◆ **Problem details**
Search the material below for "timeout" and copy every line where it occurs.

◆ **Exercise materials**
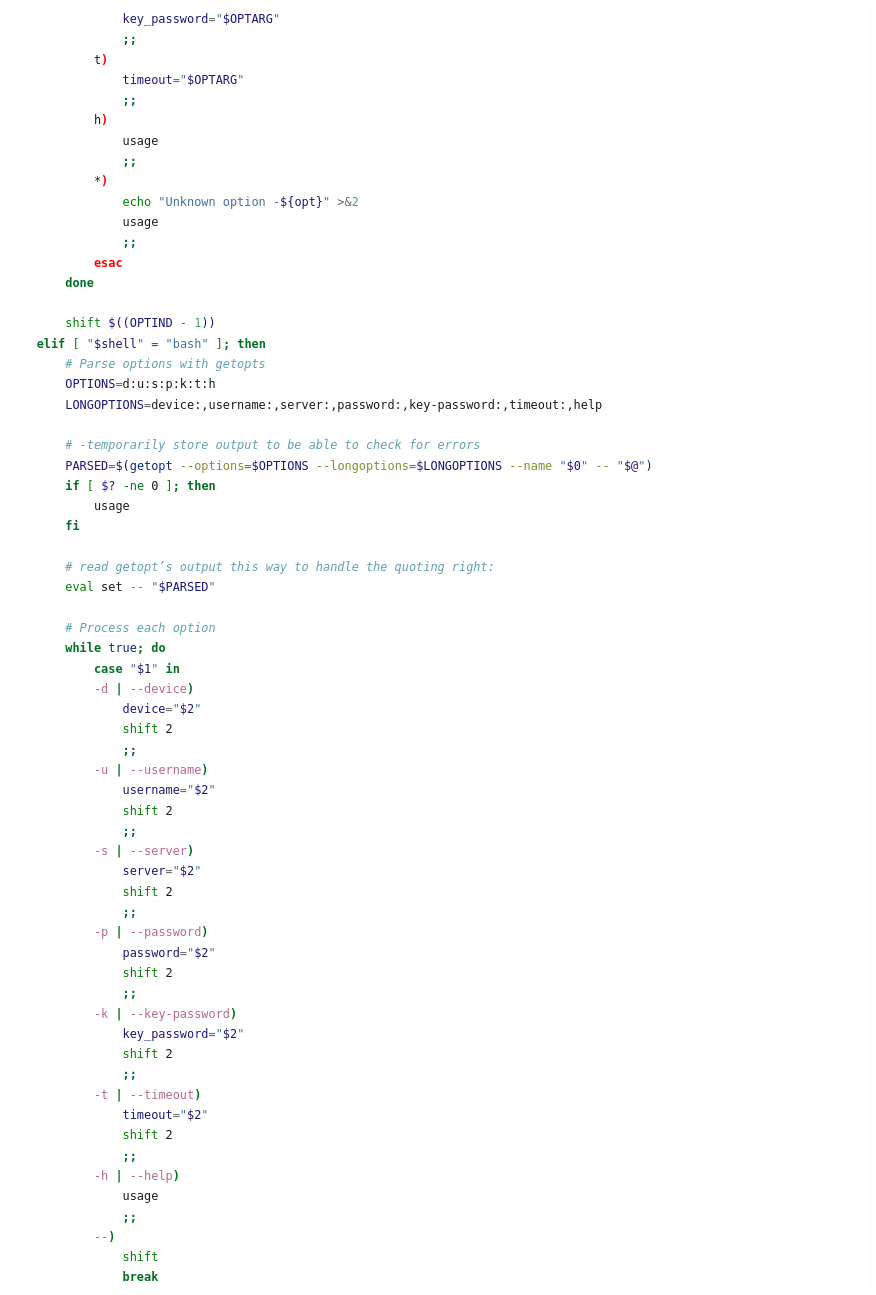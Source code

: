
 ```bash
                key_password="$OPTARG"
                ;;
            t)
                timeout="$OPTARG"
                ;;
            h)
                usage
                ;;
            *)
                echo "Unknown option -${opt}" >&2
                usage
                ;;
            esac
        done

        shift $((OPTIND - 1))
    elif [ "$shell" = "bash" ]; then
        # Parse options with getopts
        OPTIONS=d:u:s:p:k:t:h
        LONGOPTIONS=device:,username:,server:,password:,key-password:,timeout:,help

        # -temporarily store output to be able to check for errors
        PARSED=$(getopt --options=$OPTIONS --longoptions=$LONGOPTIONS --name "$0" -- "$@")
        if [ $? -ne 0 ]; then
            usage
        fi

        # read getopt’s output this way to handle the quoting right:
        eval set -- "$PARSED"

        # Process each option
        while true; do
            case "$1" in
            -d | --device)
                device="$2"
                shift 2
                ;;
            -u | --username)
                username="$2"
                shift 2
                ;;
            -s | --server)
                server="$2"
                shift 2
                ;;
            -p | --password)
                password="$2"
                shift 2
                ;;
            -k | --key-password)
                key_password="$2"
                shift 2
                ;;
            -t | --timeout)
                timeout="$2"
                shift 2
                ;;
            -h | --help)
                usage
                ;;
            --)
                shift
                break
```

◆ **Written response**
                timeout="$OPTARG"
        LONGOPTIONS=device:,username:,server:,password:,key-password:,timeout:,help
            -t | --timeout)
                timeout="$2"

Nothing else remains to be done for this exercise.